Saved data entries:
__________
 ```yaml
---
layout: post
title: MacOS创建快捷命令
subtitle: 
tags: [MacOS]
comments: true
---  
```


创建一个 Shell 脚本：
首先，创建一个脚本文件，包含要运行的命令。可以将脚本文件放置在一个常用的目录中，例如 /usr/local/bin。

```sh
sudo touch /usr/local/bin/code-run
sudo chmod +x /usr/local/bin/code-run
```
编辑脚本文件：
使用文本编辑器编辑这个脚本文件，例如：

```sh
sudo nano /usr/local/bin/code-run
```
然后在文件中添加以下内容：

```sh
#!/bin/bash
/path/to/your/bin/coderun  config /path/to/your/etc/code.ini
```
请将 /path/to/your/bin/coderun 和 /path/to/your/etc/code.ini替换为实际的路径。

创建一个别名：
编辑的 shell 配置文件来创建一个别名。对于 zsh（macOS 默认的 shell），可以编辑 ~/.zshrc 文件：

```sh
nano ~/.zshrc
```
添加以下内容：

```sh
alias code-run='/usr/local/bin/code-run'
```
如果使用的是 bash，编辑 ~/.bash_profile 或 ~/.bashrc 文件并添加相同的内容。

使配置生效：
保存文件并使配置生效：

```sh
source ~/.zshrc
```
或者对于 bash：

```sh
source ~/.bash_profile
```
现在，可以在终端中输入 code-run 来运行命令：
__________
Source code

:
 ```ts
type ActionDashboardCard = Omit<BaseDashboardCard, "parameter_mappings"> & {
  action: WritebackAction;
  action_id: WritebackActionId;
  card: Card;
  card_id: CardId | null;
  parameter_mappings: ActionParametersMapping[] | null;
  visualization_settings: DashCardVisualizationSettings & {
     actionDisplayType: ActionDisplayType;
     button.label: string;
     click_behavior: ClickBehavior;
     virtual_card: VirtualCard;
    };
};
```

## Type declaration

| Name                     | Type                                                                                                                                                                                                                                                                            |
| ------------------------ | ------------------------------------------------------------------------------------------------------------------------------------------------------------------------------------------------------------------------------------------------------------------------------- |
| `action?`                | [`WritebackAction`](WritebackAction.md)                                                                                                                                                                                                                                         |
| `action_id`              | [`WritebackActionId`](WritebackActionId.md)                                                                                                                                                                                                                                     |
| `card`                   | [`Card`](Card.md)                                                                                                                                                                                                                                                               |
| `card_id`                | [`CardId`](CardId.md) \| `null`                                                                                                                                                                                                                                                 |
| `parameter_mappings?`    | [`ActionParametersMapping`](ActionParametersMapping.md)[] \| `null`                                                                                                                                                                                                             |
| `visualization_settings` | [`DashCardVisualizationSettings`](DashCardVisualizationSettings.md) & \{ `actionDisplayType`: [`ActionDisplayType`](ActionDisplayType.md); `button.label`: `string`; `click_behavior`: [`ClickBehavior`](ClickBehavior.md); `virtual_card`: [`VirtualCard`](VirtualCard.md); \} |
__________
● **Try it**: Copy all lines from the data above that contain the word "ActionDisplayType".

● **Answer to this task**:
     actionDisplayType: ActionDisplayType;
| `visualization_settings` | [`DashCardVisualizationSettings`](DashCardVisualizationSettings.md) & \{ `actionDisplayType`: [`ActionDisplayType`](ActionDisplayType.md); `button.label`: `string`; `click_behavior`: [`ClickBehavior`](ClickBehavior.md); `virtual_card`: [`VirtualCard`](VirtualCard.md); \} |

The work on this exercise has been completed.